## TASK
State how many lines in the records below contain the word "eliminano". Nothing else is needed.

SOURCE MATERIAL START

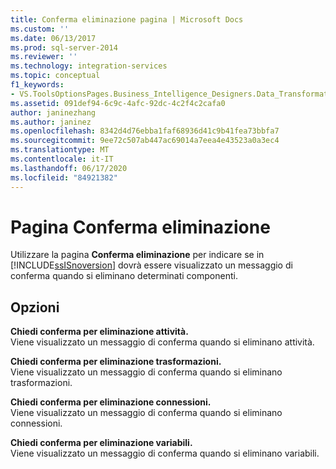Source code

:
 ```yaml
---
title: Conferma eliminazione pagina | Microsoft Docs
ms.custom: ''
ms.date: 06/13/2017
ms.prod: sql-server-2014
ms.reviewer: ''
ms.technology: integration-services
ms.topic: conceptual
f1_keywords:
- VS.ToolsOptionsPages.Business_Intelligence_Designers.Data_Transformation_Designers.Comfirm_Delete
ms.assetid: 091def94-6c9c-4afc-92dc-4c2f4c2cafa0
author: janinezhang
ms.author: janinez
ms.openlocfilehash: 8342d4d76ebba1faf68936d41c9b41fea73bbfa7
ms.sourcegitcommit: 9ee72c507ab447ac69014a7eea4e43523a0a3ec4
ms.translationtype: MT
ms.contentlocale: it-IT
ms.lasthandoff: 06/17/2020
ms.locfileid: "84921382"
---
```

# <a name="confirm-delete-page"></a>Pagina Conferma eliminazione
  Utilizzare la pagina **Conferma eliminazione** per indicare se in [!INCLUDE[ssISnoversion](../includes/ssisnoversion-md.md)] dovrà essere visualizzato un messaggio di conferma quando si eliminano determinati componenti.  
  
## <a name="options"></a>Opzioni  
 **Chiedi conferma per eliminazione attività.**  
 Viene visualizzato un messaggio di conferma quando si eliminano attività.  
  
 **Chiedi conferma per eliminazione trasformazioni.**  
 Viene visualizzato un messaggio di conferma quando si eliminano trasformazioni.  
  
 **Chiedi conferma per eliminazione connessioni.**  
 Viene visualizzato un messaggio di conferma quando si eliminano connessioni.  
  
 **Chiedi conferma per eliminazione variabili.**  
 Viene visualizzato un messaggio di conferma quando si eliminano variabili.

SOURCE MATERIAL END
SOURCE MATERIAL START

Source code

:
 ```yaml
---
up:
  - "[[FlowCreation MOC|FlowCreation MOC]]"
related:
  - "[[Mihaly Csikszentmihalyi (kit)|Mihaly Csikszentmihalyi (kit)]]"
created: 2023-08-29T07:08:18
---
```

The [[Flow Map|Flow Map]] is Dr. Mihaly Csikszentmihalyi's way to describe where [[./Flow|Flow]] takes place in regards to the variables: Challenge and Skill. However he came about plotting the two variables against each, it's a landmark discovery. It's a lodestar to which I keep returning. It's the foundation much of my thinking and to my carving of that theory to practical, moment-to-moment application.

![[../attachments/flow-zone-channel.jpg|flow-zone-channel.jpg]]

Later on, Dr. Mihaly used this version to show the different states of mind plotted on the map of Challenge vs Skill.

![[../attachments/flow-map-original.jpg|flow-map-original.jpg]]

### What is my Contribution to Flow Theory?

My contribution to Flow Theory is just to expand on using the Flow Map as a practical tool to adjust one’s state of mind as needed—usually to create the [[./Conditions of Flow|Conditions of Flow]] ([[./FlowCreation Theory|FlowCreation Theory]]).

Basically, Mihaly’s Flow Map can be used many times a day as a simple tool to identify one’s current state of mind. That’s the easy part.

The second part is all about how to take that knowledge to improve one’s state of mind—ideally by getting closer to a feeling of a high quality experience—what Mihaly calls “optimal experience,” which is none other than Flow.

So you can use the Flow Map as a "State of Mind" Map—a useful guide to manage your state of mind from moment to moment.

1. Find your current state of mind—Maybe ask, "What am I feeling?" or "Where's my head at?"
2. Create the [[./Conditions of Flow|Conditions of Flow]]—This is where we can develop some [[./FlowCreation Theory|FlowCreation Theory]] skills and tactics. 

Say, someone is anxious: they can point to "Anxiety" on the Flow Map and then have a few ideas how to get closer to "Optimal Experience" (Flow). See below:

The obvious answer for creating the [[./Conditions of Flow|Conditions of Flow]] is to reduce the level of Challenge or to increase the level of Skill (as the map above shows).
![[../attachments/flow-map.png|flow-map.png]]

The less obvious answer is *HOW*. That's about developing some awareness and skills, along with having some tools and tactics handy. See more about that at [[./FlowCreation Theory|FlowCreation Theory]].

SOURCE MATERIAL END

## WRITTEN RESPONSE
5